By Rory D. Sweeney
Stakeholders continue to react coolly to PJM’s proposed rules for generator fuel-cost policies, spending two and a half hours expressing their concerns at last week’s Market Implementation Committee meeting.
PJM has held three meetings in the past three weeks to explain the policy to stakeholders, several of whom said last week that the rules are more punitive than incentivizing. The RTO is due to make an interim compliance filing on the issue Aug. 16.
The rules have been revised so that sellers without approved fuel-cost policies are not required to submit cost-based offers. They can, however, submit negative price offers and are subject to the greater of their capacity resource’s deficiency charges or nonperformance charges — such as those from a performance hour assessment.

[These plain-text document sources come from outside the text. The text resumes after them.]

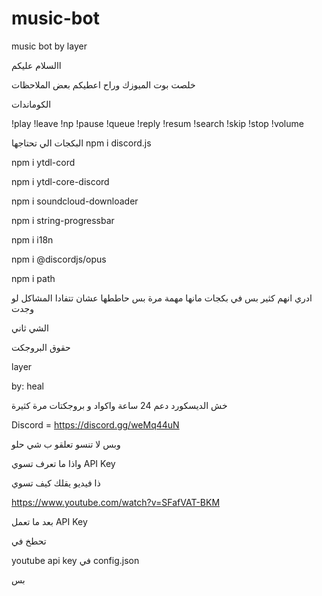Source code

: # music-bot
music bot by layer


االسلام عليكم


خلصت بوت الميوزك وراح اعطيكم بعض الملاحظات

الكوماندات  




!play
!leave
!np
!pause
!queue
!reply
!resum
!search
!skip
!stop
!volume


البكجات الي تحتاجها
npm i discord.js

npm i ytdl-cord

npm i ytdl-core-discord

npm i soundcloud-downloader

npm i string-progressbar

npm i i18n

npm i @discordjs/opus

npm i path


ادري انهم كثير بس في بكجات مانها مهمة مرة بس حاططها عشان تتفادا المشاكل لو وجدت



الشي ثاني

حقوق البروجكت

layer 

by: heal


خش الديسكورد دعم 24 ساعة واكواد و بروجكتات مرة كثيرة

Discord = https://discord.gg/weMq44uN


وبس لا تنسو تعلقو ب شي حلو

واذا ما تعرف تسوي 
API Key

ذا فيديو يقلك كيف تسوي

https://www.youtube.com/watch?v=SFafVAT-BKM

بعد ما تعمل
API Key

تحطخ في

youtube api key 
في
config.json

بس


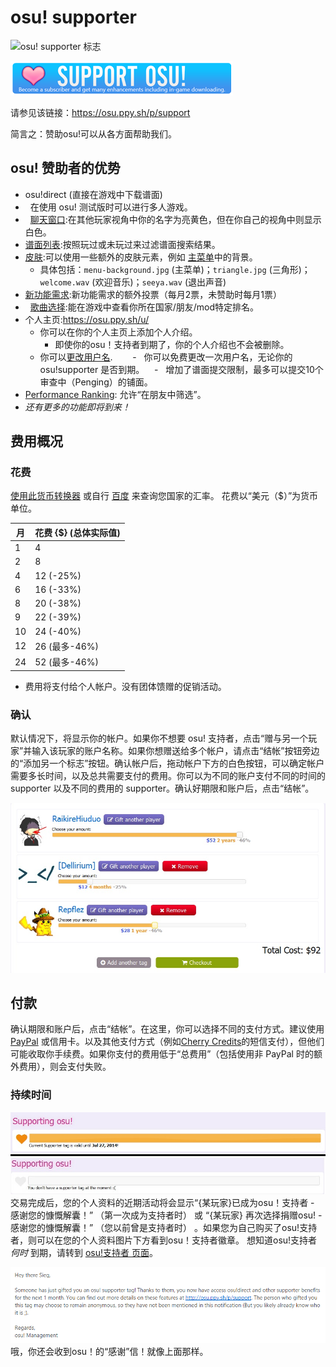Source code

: # osu! supporter

![osu! supporter 标志](/wiki/shared/osu!supporter.png "osu!supporter tag")

![主页上的 osu!supporter 链接](Osu-support.png " osu!supporter link on main page.")

请参见该链接：<https://osu.ppy.sh/p/support>

简言之：赞助osu!可以从各方面帮助我们。

## osu! 赞助者的优势

-   osu!direct (直接在游戏中下载谱面)
-   在使用 osu! 测试版时可以进行多人游戏。
-   [聊天窗口](/wiki/Chat_Console):在其他玩家视角中你的名字为亮黄色，但在你自己的视角中则显示白色。
-   [谱面列表](https://osu.ppy.sh/p/beatmaplist):按照玩过或未玩过来过滤谱面搜索结果。
-   [皮肤](/wiki/Skinning):可以使用一些额外的皮肤元素，例如 [主菜单](https://osu.ppy.sh/forum/t/96949)中的背景。
    -   具体包括：`menu-background.jpg` (主菜单)；`triangle.jpg` (三角形)；`welcome.wav` (欢迎音乐)；`seeya.wav` (退出声音)
-   [新功能需求](https://osu.ppy.sh/forum/4):新功能需求的额外投票（每月2票，未赞助时每月1票）
-   [歌曲选择](/wiki/Interface):能在游戏中查看你所在国家/朋友/mod特定排名。
-   个人主页:<https://osu.ppy.sh/u/>
    -   你可以在你的个人主页上添加个人介绍。
        -   即使你的osu！支持者到期了，你的个人介绍也不会被删除。
    -   你可以[更改用户名](https://osu.ppy.sh/p/profile-username/).
        -   你可以免费更改一次用户名，无论你的 osu!supporter 是否到期。
    -   增加了谱面提交限制，最多可以提交10个审查中（Penging）的铺面。
-   [Performance Ranking](https://osu.ppy.sh/p/pp): 允许“在朋友中筛选”。
-   *还有更多的功能即将到来！*

## 费用概况

### 花费

[使用此货币转换器](https://www.oanda.com/currency/converter/) 或自行 [百度](https://www.baidu.com) 来查询您国家的汇率。 花费以“美元（$）”为货币单位。

| 月     | 花费 {$} (总体实际值)                  |
|--------|--------------------------------------|
| 1      | 4                                    |
| 2      | 8                                    |
| 4      | 12 (-25%)                            |
| 6      | 16 (-33%)                            |
| 8      | 20 (-38%)                            |
| 9      | 22 (-39%)                            |
| 10     | 24 (-40%)                            |
| 12     | 26 (最多-46%)                        |
| 24     | 52 (最多-46%)                        |

-   费用将支付给个人帐户。没有团体馈赠的促销活动。

### 确认

默认情况下，将显示你的帐户。如果你不想要 osu! 支持者，点击“赠与另一个玩家”并输入该玩家的账户名称。如果你想赠送给多个帐户，请点击“结帐”按钮旁边的“添加另一个标志”按钮。确认帐户后，拖动帐户下方的白色按钮，可以确定帐户需要多长时间，以及总共需要支付的费用。你可以为不同的账户支付不同的时间的 supporter 以及不同的费用的 supporter。确认好期限和账户后，点击“结帐”。

![购买支持者的例子](O!s_Decide.jpg "An example of buying supporter")

付款
-------

确认期限和账户后，点击“结帐”。在这里，你可以选择不同的支付方式。建议使用 [PayPal](https://www.paypal.com) 或信用卡。以及其他支付方式（例如[Cherry Credits](https://www.cherrycredits.com/)的短信支付），但他们可能收取你手续费。如果你支付的费用低于“总费用”（包括使用非 PayPal 时的额外费用），则会支付失败。

### 持续时间

![supporter 用户与非 supporter 用户](O!s_Duration.jpg "Comparison between active and inactive osu!supporter.")
 交易完成后，您的个人资料的近期活动将会显示“{某玩家}已成为osu！支持者 - 感谢您的慷慨解囊！” （第一次成为支持者时） 或 “{某玩家} 再次选择捐赠osu! - 感谢您的慷慨解囊！” （您以前曾是支持者时） 。如果您为自己购买了osu!支持者，则可以在您的个人资料图片下方看到osu！支持者徽章。 想知道osu!支持者 *何时* 到期，请转到 [osu!支持者 页面](https://osu.ppy.sh/p/support)。

![成为osu!支持者后收到的邮件](Osu!support_mail-gifted.png "A letter one receives when acquiring osu!supporter")
 哦，你还会收到osu！的“感谢”信！就像上面那样。
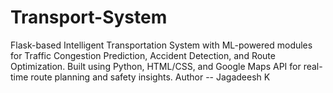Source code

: # Transport-System
Flask-based Intelligent Transportation System with ML-powered modules for Traffic Congestion Prediction, Accident Detection, and Route Optimization. Built using Python, HTML/CSS, and Google Maps API for real-time route planning and safety insights.
Author -- Jagadeesh K
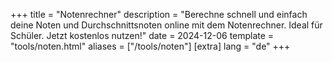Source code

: +++
title = "Notenrechner"
description = "Berechne schnell und einfach deine Noten und Durchschnittsnoten online mit dem Notenrechner. Ideal für Schüler. Jetzt kostenlos nutzen!"
date = 2024-12-06
template = "tools/noten.html"
aliases = ["/tools/noten"]
[extra]
lang = "de"
+++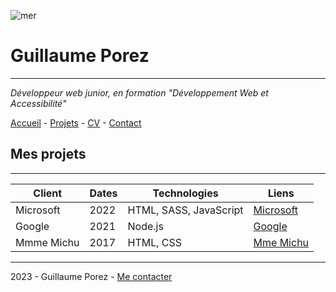 ![mer](https://fastly.picsum.photos/id/871/200/300.jpg?hmac=wXN1u0NeBnK8vCkjkJXzoTfZn6F0JBzgOpCdmRGXsw0)

# Guillaume Porez
_________________________________________________________________________

*Développeur web junior, en formation "Développement Web et Accessibilité"*

[Accueil](https://user-images.githubusercontent.com/48276632/202425675-715e6b58-7bb0-4874-9a03-50818c416c60.png) - [Projets](https://user-images.githubusercontent.com/48276632/202425675-715e6b58-7bb0-4874-9a03-50818c416c60.png) - [CV](https://user-images.githubusercontent.com/48276632/202425675-715e6b58-7bb0-4874-9a03-50818c416c60.png) - [Contact](https://user-images.githubusercontent.com/48276632/202425675-715e6b58-7bb0-4874-9a03-50818c416c60.png)

## Mes projets
_____________________________________

| **Client** | **Dates** | **Technologies** | **Liens** |
|----------- | --------- | ---------------- |-----------|
| Microsoft | 2022 | HTML, SASS, JavaScript | [Microsoft](https://user-images.githubusercontent.com/48276632/202425675-715e6b58-7bb0-4874-9a03-50818c416c60.png)
| Google | 2021 | Node.js | [Google](https://user-images.githubusercontent.com/48276632/202425675-715e6b58-7bb0-4874-9a03-50818c416c60.png)
| Mmme Michu | 2017 | HTML, CSS | [Mme Michu](https://user-images.githubusercontent.com/48276632/202425675-715e6b58-7bb0-4874-9a03-50818c416c60.png)

____________________________________________________________

2023 - Guillaume Porez - [Me contacter](https://user-images.githubusercontent.com/48276632/202425675-715e6b58-7bb0-4874-9a03-50818c416c60.png)


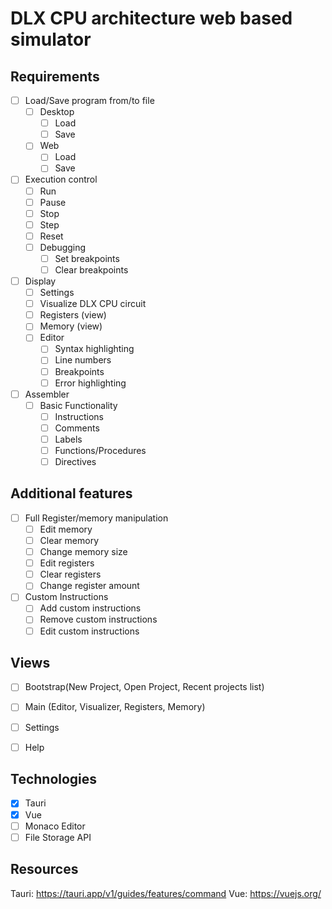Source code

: # DLX CPU architecture web based simulator

## Requirements
- [ ] Load/Save program from/to file
    - [ ] Desktop
      - [ ] Load
      - [ ] Save
    - [ ] Web
      - [ ] Load
      - [ ] Save
- [ ] Execution control
  - [ ] Run
  - [ ] Pause
  - [ ] Stop
  - [ ] Step
  - [ ] Reset
  - [ ] Debugging
    - [ ] Set breakpoints
    - [ ] Clear breakpoints
- [ ] Display
  - [ ] Settings
  - [ ] Visualize DLX CPU circuit
  - [ ] Registers (view)
  - [ ] Memory (view)
  - [ ] Editor
    - [ ] Syntax highlighting
    - [ ] Line numbers
    - [ ] Breakpoints
    - [ ] Error highlighting
- [ ] Assembler
  - [ ] Basic Functionality
    - [ ] Instructions
    - [ ] Comments
    - [ ] Labels
    - [ ] Functions/Procedures
    - [ ] Directives

## Additional features
- [ ] Full Register/memory manipulation
  - [ ] Edit memory
  - [ ] Clear memory
  - [ ] Change memory size
  - [ ] Edit registers
  - [ ] Clear registers
  - [ ] Change register amount
- [ ] Custom Instructions
  - [ ] Add custom instructions
  - [ ] Remove custom instructions
  - [ ] Edit custom instructions

## Views
- [ ] Bootstrap(New Project, Open Project, Recent projects list)
- [ ] Main (Editor, Visualizer, Registers, Memory)
- [ ] Settings
- [ ] Help


## Technologies
- [x] Tauri
- [x] Vue
- [ ] Monaco Editor
- [ ] File Storage API

## Resources
Tauri: https://tauri.app/v1/guides/features/command
Vue: https://vuejs.org/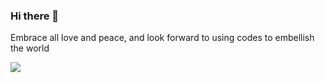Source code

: ### Hi there 👋

Embrace all love and peace, and look forward to using codes to embellish the world

![](https://github-readme-stats.vercel.app/api?username=msstext&theme=dark)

A seller would have 30 days to revise a rejected policy, during which time the seller would revert back to using a previously approved policy.

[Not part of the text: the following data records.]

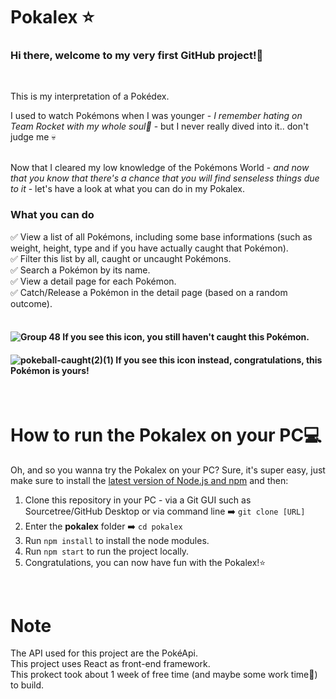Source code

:# Pokalex ⭐

### Hi there, welcome to my very first GitHub project!🌈
<br />

This is my interpretation of a Pokédex.

I used to watch Pokémons when I was younger - *I remember hating on Team Rocket with my whole soul🤬* - but I never really dived into it.. don't judge me 💀
<br />
<br />

Now that I cleared my low knowledge of the Pokémons World - *and now that you know that there's a chance that you will find senseless things due to it* - let's have a look at what you can do in my Pokalex.

### What you can do
✅ View a list of all Pokémons, including some base informations (such as weight, height, type and if you have actually caught that Pokémon).<br>
✅ Filter this list by all, caught or uncaught Pokémons.<br>
✅ Search a Pokémon by its name.<br>
✅ View a detail page for each Pokémon.<br>
✅ Catch/Release a Pokémon in the detail page (based on a random outcome).
<br>
<br>

#### ![Group 48](https://user-images.githubusercontent.com/79731800/195064698-5f763e66-7be3-45fa-8e16-ec0ac4ed5887.png) If you see this icon, you still haven't caught this Pokémon.

#### ![pokeball-caught(2)(1)](https://user-images.githubusercontent.com/79731800/195064567-8b66658a-187a-4e71-b136-550514d68bdd.png) If you see this icon instead, congratulations, this Pokémon is yours!
<br>

# How to run the Pokalex on your PC💻
Oh, and so you wanna try the Pokalex on your PC? Sure, it's super easy, just make sure to install the [latest version of Node.js and npm](https://nodejs.org/en/download/) and then:
1. Clone this repository in your PC - via a Git GUI such as Sourcetree/GitHub Desktop or via command line ➡️ `git clone [URL]`
2. Enter the **pokalex** folder ➡️ `cd pokalex`
3. Run `npm install` to install the node modules.
4. Run `npm start` to run the project locally.
5. Congratulations, you can now have fun with the Pokalex!⭐
<br>

# Note
The API used for this project are the PokéApi.<br>
This project uses React as front-end framework.<br>
This prokect took about 1 week of free time (and maybe some work time👀) to build.<br>
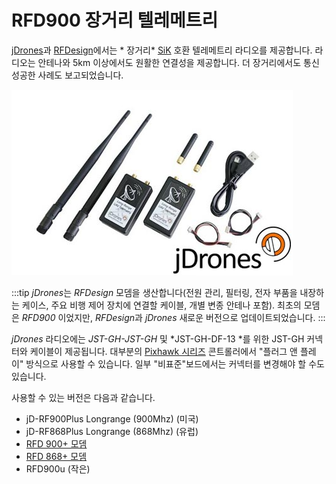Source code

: # RFD900 장거리 텔레메트리

[jDrones](http://store.jDrones.com)과 [RFDesign](http://rfdesign.com.au/)에서는 * 장거리* [SiK](../telemetry/sik_radio.md) 호환 텔레메트리 라디오를 제공합니다. 라디오는 안테나와 5km 이상에서도 원활한 연결성을 제공합니다. 더 장거리에서도 통신 성공한 사례도 보고되었습니다.

![jDrones 장거리 텔레메트리](../../assets/hardware/telemetry/jdrones_long_range_uav_telemetry_rf900set02_2.jpg)

:::tip
*jDrones*는 *RFDesign* 모뎀을 생산합니다(전원 관리, 필터링, 전자 부품을 내장하는 케이스, 주요 비행 제어 장치에 연결할 케이블, 개별 변종 안테나 포함). 최초의 모뎀은 *RFD900* 이었지만, *RFDesign*과 *jDrones* 새로운 버전으로 업데이트되었습니다.
:::

*jDrones* 라디오에는 *JST-GH-JST-GH* 및 *JST-GH-DF-13 *를 위한 JST-GH 커넥터와 케이블이 제공됩니다. 대부분의 [Pixhawk 시리즈](../flight_controller/pixhawk_series.md) 콘트롤러에서 "플러그 앤 플레이" 방식으로 사용할 수 있습니다. 일부 "비표준"보드에서는 커넥터를 변경해야 할 수도 있습니다.

사용할 수 있는 버전은 다음과 같습니다.

* jD-RF900Plus Longrange (900Mhz)</a> (미국)
* jD-RF868Plus Longrange (868Mhz)</a> (유럽)
* [RFD 900+ 모뎀](http://store.rfdesign.com.au/rfd-900p-modem/)
* [RFD 868+ 모뎀](http://store.rfdesign.com.au/rfd-868-modem/)
* RFD900u</a> \(작은\)

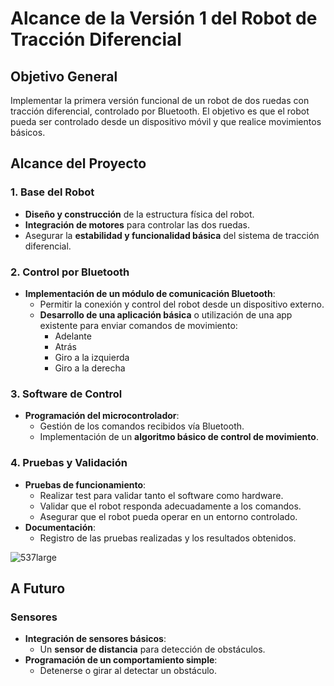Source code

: # Alcance de la Versión 1 del Robot de Tracción Diferencial

## Objetivo General
Implementar la primera versión funcional de un robot de dos ruedas con tracción diferencial, controlado por Bluetooth. El objetivo es que el robot pueda ser controlado desde un dispositivo móvil y que realice movimientos básicos.

## Alcance del Proyecto

### 1. Base del Robot
- **Diseño y construcción** de la estructura física del robot.
- **Integración de motores** para controlar las dos ruedas.
- Asegurar la **estabilidad y funcionalidad básica** del sistema de tracción diferencial.

### 2. Control por Bluetooth
- **Implementación de un módulo de comunicación Bluetooth**:
  - Permitir la conexión y control del robot desde un dispositivo externo.
  - **Desarrollo de una aplicación básica** o utilización de una app existente para enviar comandos de movimiento:
    - Adelante
    - Atrás
    - Giro a la izquierda
    - Giro a la derecha

### 3. Software de Control
- **Programación del microcontrolador**:
  - Gestión de los comandos recibidos vía Bluetooth.
  - Implementación de un **algoritmo básico de control de movimiento**.

### 4. Pruebas y Validación
- **Pruebas de funcionamiento**:
  - Realizar test para validar tanto el software como hardware.
  - Validar que el robot responda adecuadamente a los comandos.
  - Asegurar que el robot pueda operar en un entorno controlado.
- **Documentación**:
  - Registro de las pruebas realizadas y los resultados obtenidos.

![537large](https://github.com/user-attachments/assets/983e9fb9-e562-40c8-96d5-fd3497c3e67d)

## A Futuro

### Sensores
- **Integración de sensores básicos**:
  - Un **sensor de distancia** para detección de obstáculos.
- **Programación de un comportamiento simple**:
  - Detenerse o girar al detectar un obstáculo.
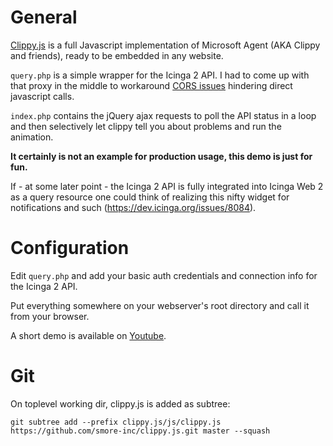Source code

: # General

[Clippy.js](https://www.smore.com/clippy-js) is a full
Javascript implementation of Microsoft Agent (AKA
Clippy and friends), ready to be embedded in any website.

`query.php` is a simple wrapper for the Icinga 2 API.
I had to come up with that proxy in the middle to
workaround [CORS issues](https://dev.icinga.org/issues/12042)
hindering direct javascript calls.

`index.php` contains the jQuery ajax requests to poll
the API status in a loop and then selectively let clippy
tell you about problems and run the animation.

**It certainly is not an example for production usage,
this demo is just for fun.**

If - at some later point - the Icinga 2 API is fully
integrated into Icinga Web 2 as a query resource one
could think of realizing this nifty widget for notifications
and such (https://dev.icinga.org/issues/8084).

# Configuration

Edit `query.php` and add your basic auth credentials and connection
info for the Icinga 2 API.

Put everything somewhere on your webserver's root directory
and call it from your browser.

A short demo is available on [Youtube](https://www.youtube.com/watch?v=e3enywTuAX8).

# Git

On toplevel working dir, clippy.js is added as subtree:

    git subtree add --prefix clippy.js/js/clippy.js https://github.com/smore-inc/clippy.js.git master --squash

A seller deemed by PJM and the Independent Market Monitor to have violated its approved policy would be subject to a separate penalty. The amount would be calculated via a formula based on the unit’s capacity and the LMP at its bus. The penalties would begin five days after the seller is notified about the noncompliance.
The proposal has “significant problems and needs substantial rethinking,” said Monitor Joe Bowring, who distributed his own proposal that requires CP units that don’t have approved policies to make offers, but penalizes them in a way similar to the unit capacity/LMP formula.

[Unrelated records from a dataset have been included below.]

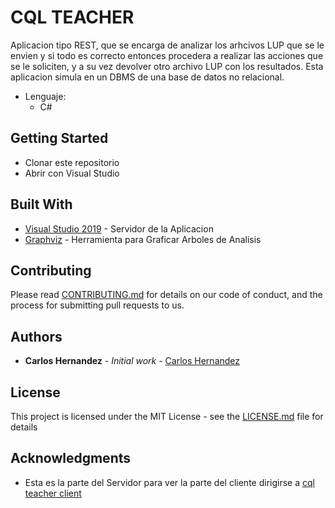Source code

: # CQL TEACHER

Aplicacion tipo REST, que se encarga de analizar los arhcivos LUP que se le envien y si todo es correcto entonces procedera a realizar las acciones
que se le soliciten, y a su vez devolver otro archivo LUP con los resultados.
Esta aplicacion simula en un DBMS de una base de datos no relacional.

+ Lenguaje:
  * C#

## Getting Started

+ Clonar este repositorio
+ Abrir con Visual Studio  



## Built With

* [Visual Studio 2019](https://visualstudio.microsoft.com/es/vs/) - Servidor de la Aplicacion
* [Graphviz](https://www.graphviz.org/) - Herramienta para Graficar Arboles de Analisis

## Contributing

Please read [CONTRIBUTING.md](https://github.com/wolfghost9898/cql-teacher-server/issues) for details on our code of conduct, and the process for submitting pull requests to us.


## Authors

* **Carlos Hernandez** - *Initial work* - [Carlos Hernandez](https://github.com/wolfghost9898)


## License

This project is licensed under the MIT License - see the [LICENSE.md](LICENSE.md) file for details

## Acknowledgments

* Esta es la parte del Servidor para ver la parte del cliente dirigirse a  [cql teacher client](https://github.com/wolfghost9898/cql-teacher-client)
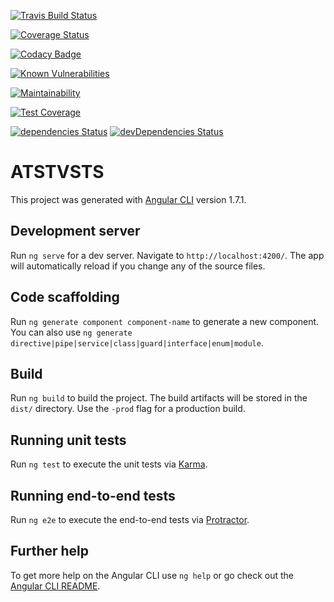 
[![Travis Build Status](https://travis-ci.org/AT-ST-VSTS/AT-ST-VSTS.svg?branch=master)](https://travis-ci.org/AT-ST-VSTS/AT-ST-VSTS)

[![Coverage Status](https://coveralls.io/repos/github/AT-ST-VSTS/AT-ST-VSTS/badge.svg?branch=master)](https://coveralls.io/github/AT-ST-VSTS/AT-ST-VSTS?branch=master)

[![Codacy Badge](https://api.codacy.com/project/badge/Grade/3a0a60e6670b416c98d766afaa14f0e1)](https://www.codacy.com/app/CedricCazin/AT-ST-VSTS?utm_source=github.com&amp;utm_medium=referral&amp;utm_content=AT-ST-VSTS/AT-ST-VSTS&amp;utm_campaign=Badge_Grade)

[![Known Vulnerabilities](https://snyk.io/test/github/at-st-vsts/at-st-vsts/badge.svg?targetFile=package.json)](https://snyk.io/test/github/at-st-vsts/at-st-vsts?targetFile=package.json)

[![Maintainability](https://api.codeclimate.com/v1/badges/034da2bf16c6b7e0668d/maintainability)](https://codeclimate.com/github/AT-ST-VSTS/AT-ST-VSTS/maintainability)

[![Test Coverage](https://api.codeclimate.com/v1/badges/034da2bf16c6b7e0668d/test_coverage)](https://codeclimate.com/github/AT-ST-VSTS/AT-ST-VSTS/test_coverage)

[![dependencies Status](https://david-dm.org/AT-ST-VSTS/AT-ST-VSTS/status.svg)](https://david-dm.org/AT-ST-VSTS/AT-ST-VSTS)
[![devDependencies Status](https://david-dm.org/AT-ST-VSTS/AT-ST-VSTS/dev-status.svg)](https://david-dm.org/AT-ST-VSTS/AT-ST-VSTS?type=dev)

# ATSTVSTS

This project was generated with [Angular CLI](https://github.com/angular/angular-cli) version 1.7.1.

## Development server

Run `ng serve` for a dev server. Navigate to `http://localhost:4200/`. The app will automatically reload if you change any of the source files.

## Code scaffolding

Run `ng generate component component-name` to generate a new component. You can also use `ng generate directive|pipe|service|class|guard|interface|enum|module`.

## Build

Run `ng build` to build the project. The build artifacts will be stored in the `dist/` directory. Use the `-prod` flag for a production build.

## Running unit tests

Run `ng test` to execute the unit tests via [Karma](https://karma-runner.github.io).

## Running end-to-end tests

Run `ng e2e` to execute the end-to-end tests via [Protractor](http://www.protractortest.org/).

## Further help

To get more help on the Angular CLI use `ng help` or go check out the [Angular CLI README](https://github.com/angular/angular-cli/blob/master/README.md).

“It sounds like one bad rule offset by another bad rule,” Bowring said of PJM’s proposal. “They all have unintended consequences. What that means is that the units aren’t going to offer in, which isn’t what you want. You want units to offer in.”
“Unless we’re just trying to find another way to penalize a generator, can we please rethink this?” asked Jason Cox of Dynegy. Instead, the lost opportunity created by holding sellers to a $0 offer “seems like a pretty efficient way to get them to get a policy done,” he said.
Stakeholders felt the policy lacked clarity. Bob O’Connell of Main Line Electricity Market Consultants said that it has no way to maintain compliance, no procedure for making necessary revisions while maintaining compliance and no timeline for that process.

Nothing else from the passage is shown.